Square, RPA & Bayer Executives Talk Attribution

Square, RPA & Bayer Executives Talk Attribution

Attribution is one of the biggest challenges facing marketers, as they look to invest in the most effective marketing channels but have to weigh how various channels support each other.

At a recent Brand Innovators event on Identity, Attribution + Measurement, leaders from the industry talked about they are working to create effective attribution that leaders to improved measurement. 

“A lot of the analytical partners whose core competency is building these models provide a very sound solution,” said Tim Woo, SVP, executive director, marketing intelligence group at RPA. “They have their relationships across the different technology partners. More often than not, that’s a better avenue to go down versus building your own, which becomes very expensive and very timely. You have a lot of disparate data sources that must be combined and put into place but a lot of the third party partners already have those integrations and that experience. However, it really depends on the client. If you have the team to support and build a model internally, it could be very fruitful. From our experience though, working with these third party partners is the quicker turnaround. Especially in the environment we’re in where you need to make decisions quickly.” 
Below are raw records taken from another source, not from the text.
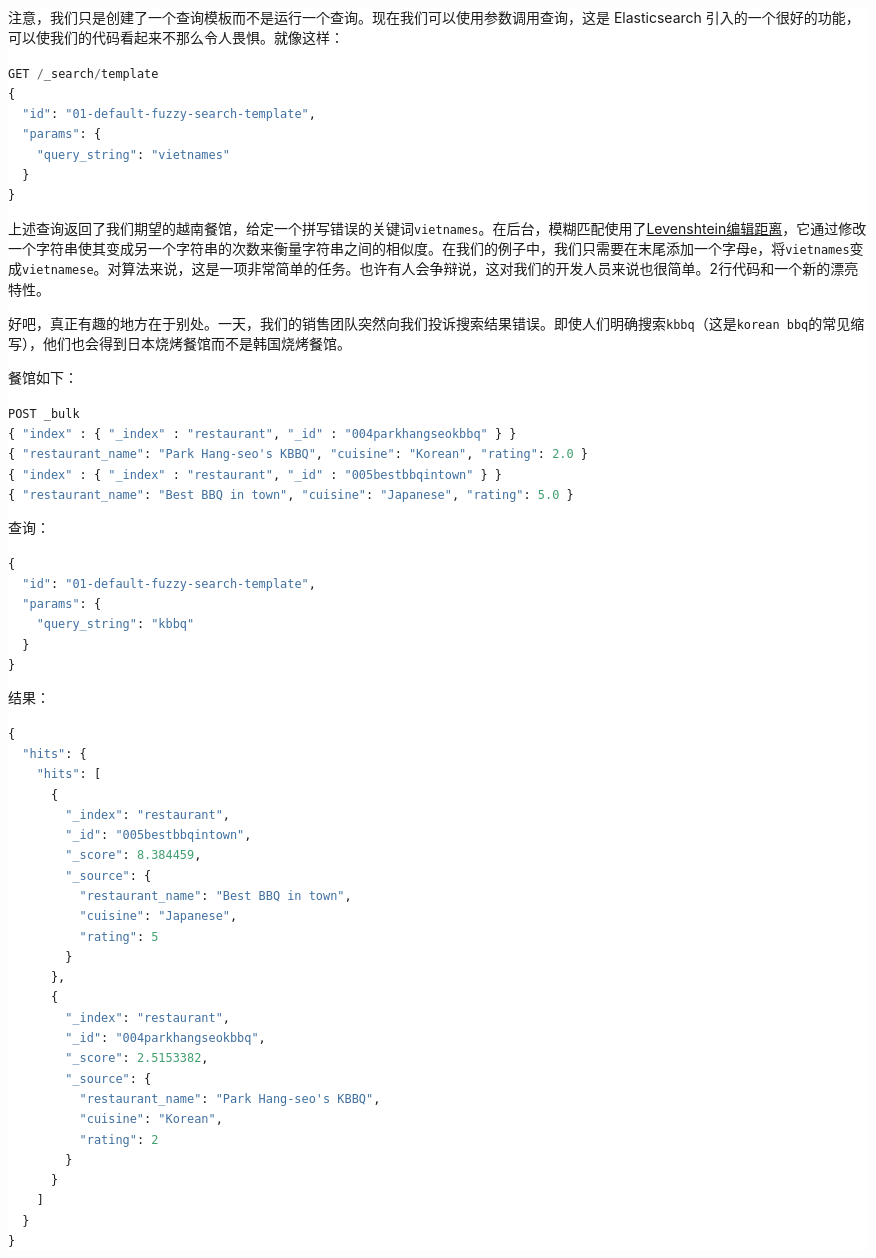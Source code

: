 注意，我们只是创建了一个查询模板而不是运行一个查询。现在我们可以使用参数调用查询，这是 Elasticsearch 引入的一个很好的功能，可以使我们的代码看起来不那么令人畏惧。就像这样：

```py
GET /_search/template
{
  "id": "01-default-fuzzy-search-template",
  "params": {
    "query_string": "vietnames"
  }
}
```

上述查询返回了我们期望的越南餐馆，给定一个拼写错误的关键词`vietnames`。在后台，模糊匹配使用了[Levenshtein编辑距离](https://www.elastic.co/guide/en/elasticsearch/reference/8.7/query-dsl-fuzzy-query.html)，它通过修改一个字符串使其变成另一个字符串的次数来衡量字符串之间的相似度。在我们的例子中，我们只需要在末尾添加一个字母`e`，将`vietnames`变成`vietnamese`。对算法来说，这是一项非常简单的任务。也许有人会争辩说，这对我们的开发人员来说也很简单。2行代码和一个新的漂亮特性。

好吧，真正有趣的地方在于别处。一天，我们的销售团队突然向我们投诉搜索结果错误。即使人们明确搜索`kbbq`（这是`korean bbq`的常见缩写），他们也会得到日本烧烤餐馆而不是韩国烧烤餐馆。

餐馆如下：

```py
POST _bulk
{ "index" : { "_index" : "restaurant", "_id" : "004parkhangseokbbq" } }
{ "restaurant_name": "Park Hang-seo's KBBQ", "cuisine": "Korean", "rating": 2.0 }
{ "index" : { "_index" : "restaurant", "_id" : "005bestbbqintown" } }
{ "restaurant_name": "Best BBQ in town", "cuisine": "Japanese", "rating": 5.0 }
```

查询：

```py
{
  "id": "01-default-fuzzy-search-template",
  "params": {
    "query_string": "kbbq"
  }
}
```

结果：

```py
{
  "hits": {
    "hits": [
      {
        "_index": "restaurant",
        "_id": "005bestbbqintown",
        "_score": 8.384459,
        "_source": {
          "restaurant_name": "Best BBQ in town",
          "cuisine": "Japanese",
          "rating": 5
        }
      },
      {
        "_index": "restaurant",
        "_id": "004parkhangseokbbq",
        "_score": 2.5153382,
        "_source": {
          "restaurant_name": "Park Hang-seo's KBBQ",
          "cuisine": "Korean",
          "rating": 2
        }
      }
    ]
  }
}
```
Paul Gelb, Sr. Director, head of media activation & investment at Bayer, says that data is not static and that their digital strategies are always evolving.

“It’s something that is always ongoing,” says Gelb. “We’ve been really fortunate to have leadership come in. They leaned in and focused on being able to be conversant in the topic and support our plan and how we wanted to approach things in the ecosystem. We don’t have a magic beans, silver bullet approach, we have multiple tactics and leverage that we apply to get the objective done. With the talent that we have, the partnerships that we’ve built with key players over time, we’ve not been disrupted.”

Square is hyper-focused on small-to-medium sized business and is always trying to support how these businesses function globally. 

The payment platform is consistently keeping up with privacy laws and iOS updates to help ensure their system supports their client needs. These changes can influence a business’ ability to track consumers and how they are measuring their marketing channels.

“What’s the state of play right now with identity and tracking and measurement? What are those implications for the now what? To the first part, I think we have to accept the inevitable,” said Josh Groth, vice president of global performance marketing at Square. “Change with privacy and tracking has happened, will continue to happen, will continue to evolve. iOS 14.5 ripped that bandaid off, then there was the California Consumer Privacy Act (CCPA). If you’re reading the tea leaves of the direction that things are going, there’s something like a dozen different states that have similar legislation that would be mimicking what California has done so you can just infer that more change is going to happen. If you’re being retrospective and lamenting about the way things were, that’s one approach but it doesn’t do us any good. We’re at that stage where we have to embrace our new reality and figure out what is that appropriate path forward.”